- ACTIVITY:
Every line of the material below in which "Windows" shows up is to be located and copied.

- RECORDS SHOWN:
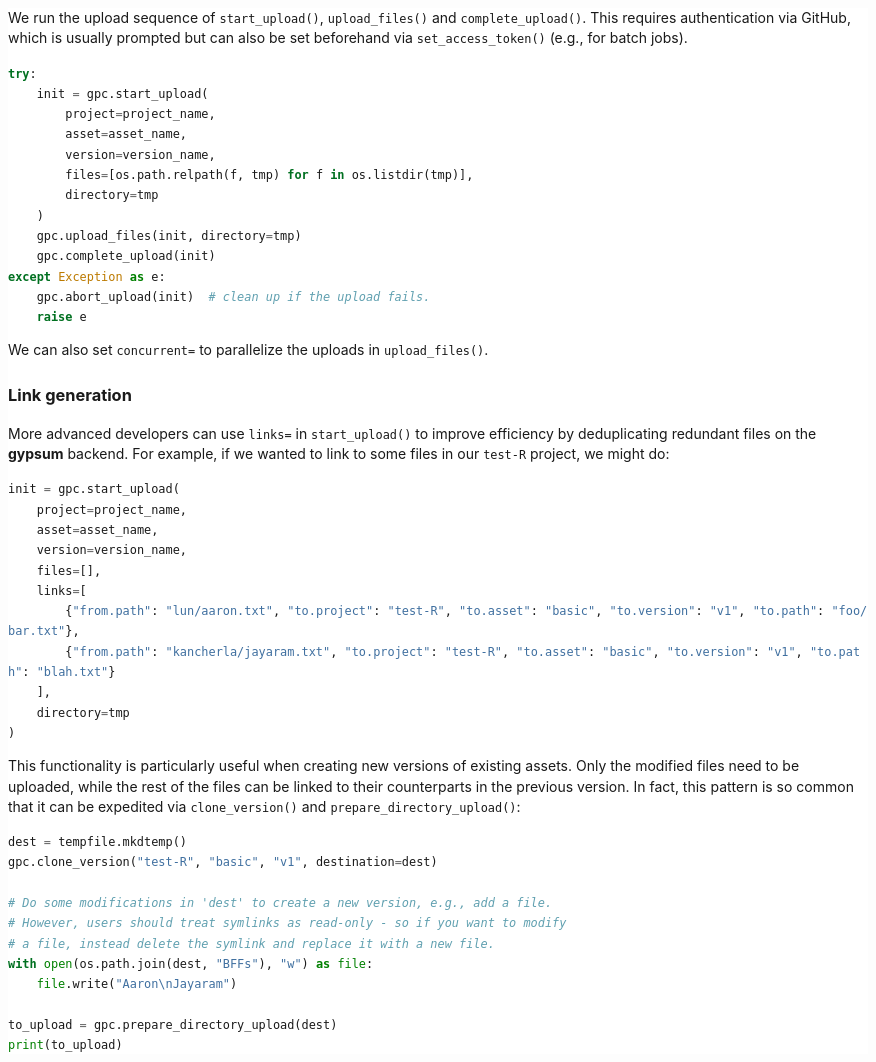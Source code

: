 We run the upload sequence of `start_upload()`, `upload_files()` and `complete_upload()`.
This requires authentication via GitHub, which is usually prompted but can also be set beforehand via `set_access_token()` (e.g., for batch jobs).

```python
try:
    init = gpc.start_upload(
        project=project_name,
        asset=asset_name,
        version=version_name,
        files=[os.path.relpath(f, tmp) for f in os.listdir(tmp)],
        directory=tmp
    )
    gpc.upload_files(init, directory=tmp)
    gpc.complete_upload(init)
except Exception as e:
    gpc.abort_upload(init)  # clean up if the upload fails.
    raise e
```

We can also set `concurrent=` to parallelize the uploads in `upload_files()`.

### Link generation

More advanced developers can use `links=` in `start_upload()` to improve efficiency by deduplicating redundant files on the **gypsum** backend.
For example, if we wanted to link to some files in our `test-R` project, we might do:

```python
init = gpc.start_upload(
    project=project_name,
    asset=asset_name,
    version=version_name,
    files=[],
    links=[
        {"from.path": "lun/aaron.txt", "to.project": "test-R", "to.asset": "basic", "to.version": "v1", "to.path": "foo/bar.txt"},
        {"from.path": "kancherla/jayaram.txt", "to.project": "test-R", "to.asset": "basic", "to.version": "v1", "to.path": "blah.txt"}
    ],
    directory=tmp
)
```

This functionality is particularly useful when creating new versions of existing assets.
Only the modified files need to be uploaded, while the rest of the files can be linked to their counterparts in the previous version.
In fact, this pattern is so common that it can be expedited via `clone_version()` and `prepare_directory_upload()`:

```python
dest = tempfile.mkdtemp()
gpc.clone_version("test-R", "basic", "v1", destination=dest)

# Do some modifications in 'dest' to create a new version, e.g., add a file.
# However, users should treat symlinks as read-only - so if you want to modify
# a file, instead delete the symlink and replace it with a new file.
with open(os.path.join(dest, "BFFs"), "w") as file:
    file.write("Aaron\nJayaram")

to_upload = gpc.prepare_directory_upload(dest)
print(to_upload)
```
...
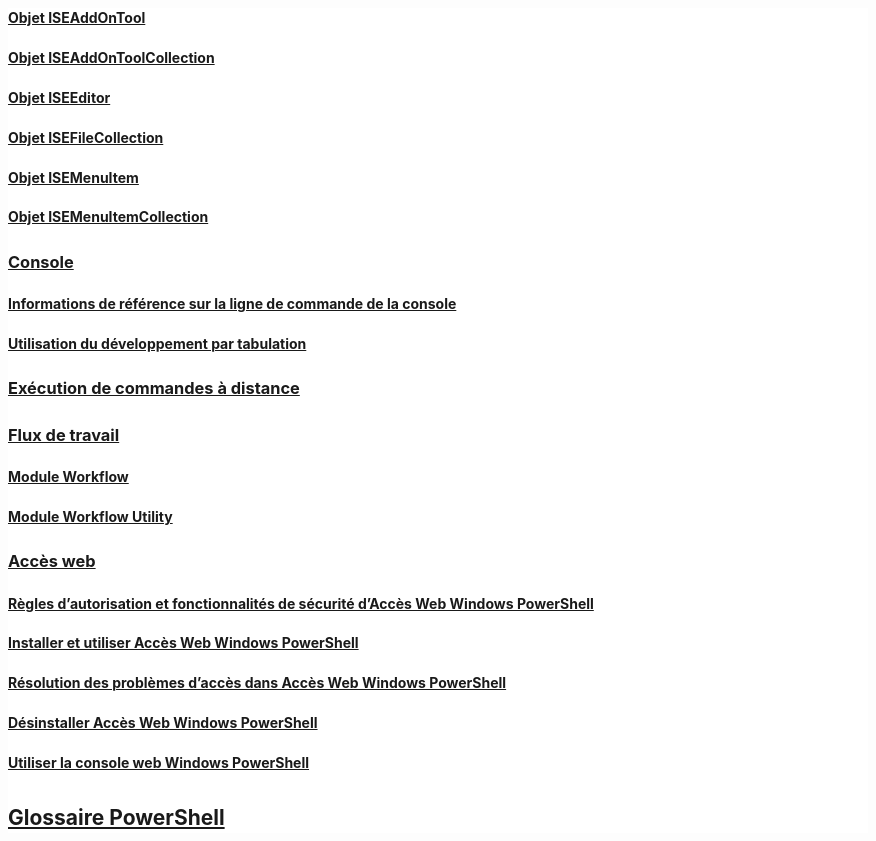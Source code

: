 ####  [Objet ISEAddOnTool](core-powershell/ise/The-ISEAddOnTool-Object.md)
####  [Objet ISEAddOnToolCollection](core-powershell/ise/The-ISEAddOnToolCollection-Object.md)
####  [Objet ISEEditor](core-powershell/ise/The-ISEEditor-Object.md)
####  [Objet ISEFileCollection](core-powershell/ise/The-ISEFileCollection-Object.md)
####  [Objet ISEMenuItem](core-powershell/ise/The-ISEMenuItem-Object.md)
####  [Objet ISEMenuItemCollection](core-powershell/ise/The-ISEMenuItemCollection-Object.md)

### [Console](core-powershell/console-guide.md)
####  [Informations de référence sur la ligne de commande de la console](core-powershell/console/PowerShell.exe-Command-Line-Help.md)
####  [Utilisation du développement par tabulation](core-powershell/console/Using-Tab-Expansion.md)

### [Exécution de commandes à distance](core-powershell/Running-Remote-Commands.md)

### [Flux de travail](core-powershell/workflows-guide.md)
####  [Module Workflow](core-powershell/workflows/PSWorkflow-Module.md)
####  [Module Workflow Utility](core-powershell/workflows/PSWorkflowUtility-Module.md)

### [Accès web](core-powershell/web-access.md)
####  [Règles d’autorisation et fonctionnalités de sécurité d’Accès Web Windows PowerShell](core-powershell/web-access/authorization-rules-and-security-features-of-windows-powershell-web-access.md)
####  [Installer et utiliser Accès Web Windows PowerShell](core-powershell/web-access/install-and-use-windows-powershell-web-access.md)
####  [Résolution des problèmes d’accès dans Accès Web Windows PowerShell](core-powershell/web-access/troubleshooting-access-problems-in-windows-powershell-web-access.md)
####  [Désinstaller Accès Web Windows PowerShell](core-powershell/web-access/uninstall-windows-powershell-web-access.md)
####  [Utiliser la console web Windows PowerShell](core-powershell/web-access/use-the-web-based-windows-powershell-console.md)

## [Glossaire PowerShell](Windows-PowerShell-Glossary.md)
...
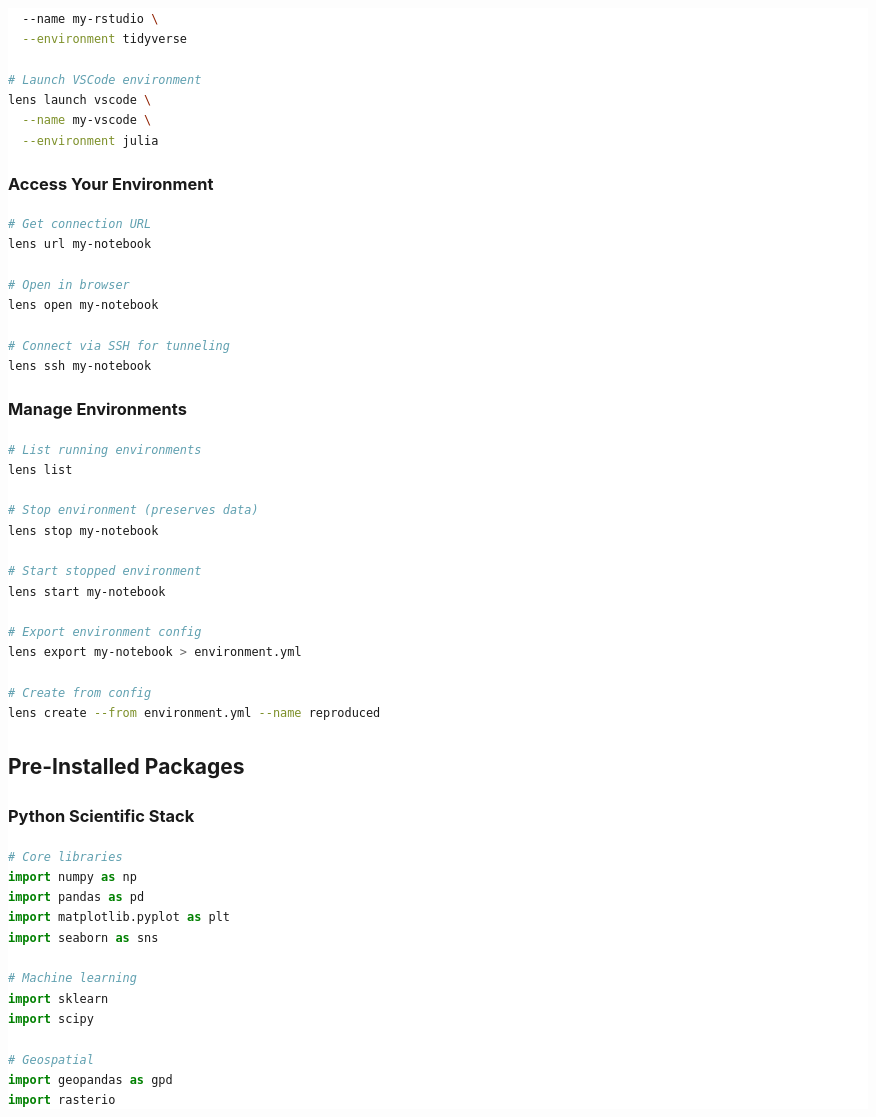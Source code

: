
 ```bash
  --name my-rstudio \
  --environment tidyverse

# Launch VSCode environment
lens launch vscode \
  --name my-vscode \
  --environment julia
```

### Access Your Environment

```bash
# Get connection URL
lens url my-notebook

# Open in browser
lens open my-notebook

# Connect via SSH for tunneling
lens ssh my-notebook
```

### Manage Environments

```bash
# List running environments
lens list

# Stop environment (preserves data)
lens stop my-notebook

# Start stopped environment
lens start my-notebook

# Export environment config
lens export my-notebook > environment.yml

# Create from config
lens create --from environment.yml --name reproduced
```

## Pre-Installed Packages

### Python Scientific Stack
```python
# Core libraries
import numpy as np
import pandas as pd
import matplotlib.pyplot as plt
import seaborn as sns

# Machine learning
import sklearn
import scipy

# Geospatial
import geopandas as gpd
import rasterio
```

- OUTPUT BELOW:
####  [Règles d’autorisation et fonctionnalités de sécurité d’Accès Web Windows PowerShell](core-powershell/web-access/authorization-rules-and-security-features-of-windows-powershell-web-access.md)
####  [Installer et utiliser Accès Web Windows PowerShell](core-powershell/web-access/install-and-use-windows-powershell-web-access.md)
####  [Résolution des problèmes d’accès dans Accès Web Windows PowerShell](core-powershell/web-access/troubleshooting-access-problems-in-windows-powershell-web-access.md)
####  [Désinstaller Accès Web Windows PowerShell](core-powershell/web-access/uninstall-windows-powershell-web-access.md)
####  [Utiliser la console web Windows PowerShell](core-powershell/web-access/use-the-web-based-windows-powershell-console.md)
## [Glossaire PowerShell](Windows-PowerShell-Glossary.md)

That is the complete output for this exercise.